In Canada, they have effectively infantilized important Canadian debates about the Afghanistan mission, upending these debates into a lurid discourse about American imperialism.

They have undermined labor-movement solidarity campaigns on behalf of the persecuted trade unionists of Iran. They have “problematized” the potential for Canadian leadership in a multilateral intervention on behalf of the suffering people of Darfur.

Reading Terry’s article makes it perfectly clear that a left that simply defines itself purely in terms of its position vis a vis the West is not just a left that has lost its way, but one that has abandoned judgement and, thereby, integrity.

Comments

  1. Terry Glavin

    Hi Gadgie. Thanks for noticing.

    Just so you know, Postone was referring not to the “anti-globalization” movement but to contemporary New Left “anti-war” mobilizations. You can download a copy of his essay here:

    http://tinyurl.com/4tkt3b

    It may be that my view didn’t come out as clearly as I’d wanted in that essay, since it was intended specifically as kind of survey of the conditions that allowed for the emergence of an especially ugly anti-Zionism as a key feature of leftist politics in Canada, with the “anti-war” movement serving as its key vector.

    My own view is that it is precisely the milieu that Heath and Potter call “counterculture” politics that allowed for the rise of reactionary, anti-worker politics in leftist guise, and allowed also for the rejection of progressive internationalism that has so deeply implicated the “anti-war” movement.

    I’m not sure that this particular outcome was in any way inevitable. Indeed, while there is no end of comparisons one might draw between the trajectories of anti-globalization and anti-war politics, as you point out there is within the category of “anti-globalization” activism at least an encouraging diversity of approaches. I would say the same about “environmentalism.”

    What keeps me going is the possibility of an internationalist social democracy that is capable of embracing globalization and universal values at the same time as it defends individual liberty - along with cultural and ecological diversity - as public goods, and as working-class entitlements, all at once.

    As you also point out, our politics are not so easily consigned to camps, pro or anti globalization, pro or anti west (although I think Hoare is definitely onto something there), and so on - and for that, too, thanks.

    On about a related matter at my place today: http://tinyurl.com/4ewe9n

  2. Gadgie

    Thanks for the Postone reference.

    Have commented on your place as well after a loon came on. I read the Stuffed and Starved blog regularly and was thinking of mentioning the current world food crisis in my post.
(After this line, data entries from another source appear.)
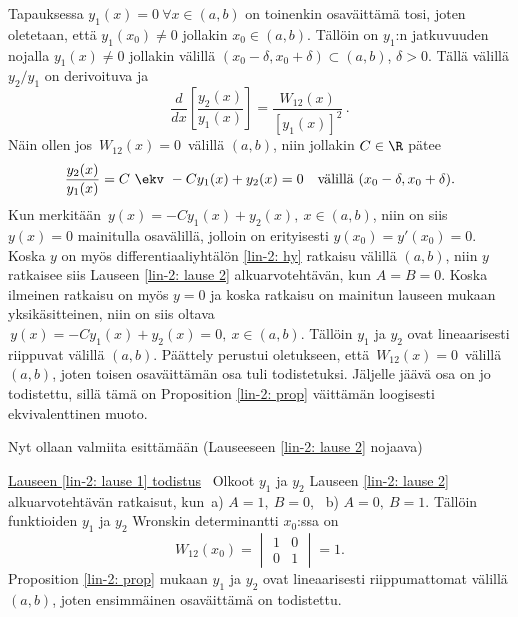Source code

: Tapauksessa $y_1(x)=0\ \forall x\in(a,b)$ on toinenkin osaväittämä tosi, joten oletetaan, että
$y_1(x_0) \neq 0$ jollakin $x_0\in(a,b)$. Tällöin on $y_1$:n jatkuvuuden nojalla 
$y_1(x) \neq 0$ jollakin välillä $(x_0-\delta,x_0+\delta)\subset(a,b)$, $\delta>0$. Tällä 
välillä $y_2/y_1$ on derivoituva ja
\[
\frac{d}{dx}\left[\frac{y_2(x)}{y_1(x)}\right]=\frac{W_{12}(x)}{[y_1(x)]^2}\,.
\]
Näin ollen jos $\,W_{12}(x)=0\,$ välillä $(a,b)$, niin jollakin $C\in\R$ pätee
\[
\frac{y_2(x)}{y_1(x)}=C\ \ekv\ -Cy_1(x)+y_2(x)= 0 \quad \text{välillä}\ (x_0-\delta,x_0+\delta).
\]
Kun merkitään $\,y(x)=-Cy_1(x)+y_2(x),\ x\in(a,b)$, niin on siis $y(x)=0$ mainitulla osavälillä,
jolloin on erityisesti $y(x_0)=y'(x_0)=0$. Koska $y$ on myös differentiaaliyhtälön 
\eqref{lin-2: hy} ratkaisu välillä $(a,b)$, niin $y$ ratkaisee siis Lauseen \ref{lin-2: lause 2}
alkuarvotehtävän, kun $A=B=0$. Koska ilmeinen ratkaisu on myös $y=0$ ja koska ratkaisu on 
mainitun lauseen mukaan yksikäsitteinen, niin on siis oltava 
$\,y(x)=-Cy_1(x)+y_2(x)=0,\ x\in(a,b)$. Tällöin $y_1$ ja $y_2$ ovat lineaarisesti riippuvat
välillä $(a,b)$. Päättely perustui oletukseen, että $\,W_{12}(x)=0\,$ välillä $(a,b)$, joten
toisen osaväittämän osa \fbox{$\impl$} tuli todistetuksi. Jäljelle jäävä osa \fbox{$\Leftarrow$}
on jo todistettu, sillä tämä on Proposition \ref{lin-2: prop} väittämän loogisesti
ekvivalenttinen muoto. \loppu

Nyt ollaan valmiita esittämään (Lauseeseen \ref{lin-2: lause 2} nojaava)
 
\underline{Lauseen \ref{lin-2: lause 1} todistus} \ Olkoot $y_1$ ja $y_2$ Lauseen 
\ref{lin-2: lause 2} alkuarvotehtävän ratkaisut, kun\, a) $A=1,\ B=0$, \ b) $A=0,\ B=1$.
Tällöin funktioiden $y_1$ ja $y_2$ Wronskin determinantti $x_0$:ssa on
\[
W_{12}(x_0)=\begin{vmatrix}
1 & 0 \\
0 & 1
\end{vmatrix}=1.
\]
Proposition \ref{lin-2: prop} mukaan $y_1$ ja $y_2$ ovat lineaarisesti riippumattomat välillä
$(a,b)$, joten ensimmäinen osaväittämä on todistettu.

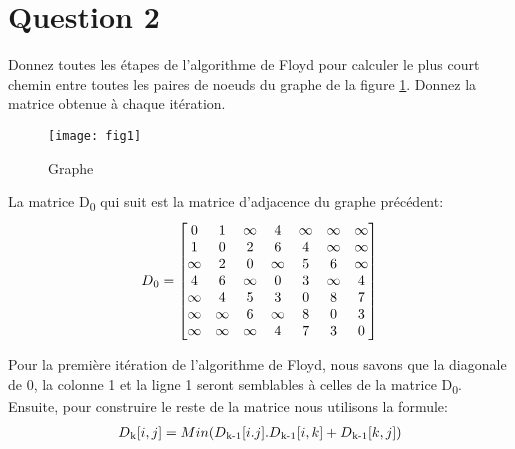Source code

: \documentclass[devoir3.tex]{subfiles}
\begin{document}
\newcommand\hlight[1]{\tikz[overlay, remember picture,baseline=-\the\dimexpr\fontdimen22\textfont2\relax]\node[rectangle,fill=blue!50,rounded corners,fill opacity = 0.2,draw,thick,text opacity =1] {$#1$};} 

\section*{Question 2}
Donnez toutes les étapes de l’algorithme de Floyd pour calculer le plus court chemin entre toutes les paires de noeuds du graphe de la figure \ref{fig:fig1}. Donnez la matrice obtenue à chaque itération.

\begin{figure}[H]
	\centering
	\texttt{[image: fig1]}
	\caption{Graphe}
	\label{fig:fig1}   
\end{figure}

La matrice D\textsubscript{0} qui suit est la matrice d'adjacence du graphe précédent:
\begin{align*}
	D\textsubscript{0} =
	\begin{bmatrix}
		0 	& 1 	  & \infty 	& 4 	  & \infty 	& \infty & \infty \\
		1 	& 0 	  & 2		& 6	  & 4		& \infty & \infty \\
		\infty  & 2 	  & 0 		& \infty & 5 		& 6 	  & \infty \\
		4 	& 6 	  & \infty   	& 0 	  & 3		& \infty & 4 \\
		\infty  & 4 	  & 5 		& 3 	  & 0 	 	& 8 	  & 7 \\
		\infty  & \infty & 6		& \infty & 8 		& 0 	  & 3 \\
		\infty 	& \infty & \infty 	& 4 	  & 7 		& 3 	 & 0
	\end{bmatrix}
\end{align*}

Pour la première itération de l'algorithme de Floyd, nous savons que la diagonale de 0, la colonne 1 et la ligne 1 seront semblables à celles de la matrice D\textsubscript{0}. Ensuite, pour construire le reste de la matrice nous utilisons la formule:
\begin{align*}
	D\textsubscript{k}[i,j] = Min(D\textsubscript{k-1}[i.j]. D\textsubscript{k-1}[i,k] + D\textsubscript{k-1}[k,j])
\end{align*}
\end{document}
    With you all the way. There is a battle on now not just to combat the loony tunes but to talk about political alternatives. There is a tendency in the UK for conservative complacency in simply attacking the stopper left, rather than putting forward a positive agenda, when workers’ rights badly need defending at home. I remember reading on Kamm’s blog not so long ago that he was adamant that Thatcher was right to have crushed the miners’ union and hit the roof.

    One is dangerous because of the damage it does to left movements, the other is because it prevents serious left alternatives arising and colonises mainstream movements, like the Labour Party, that should be speaking and acting for the working class.

    So keep going mate - the fight is on.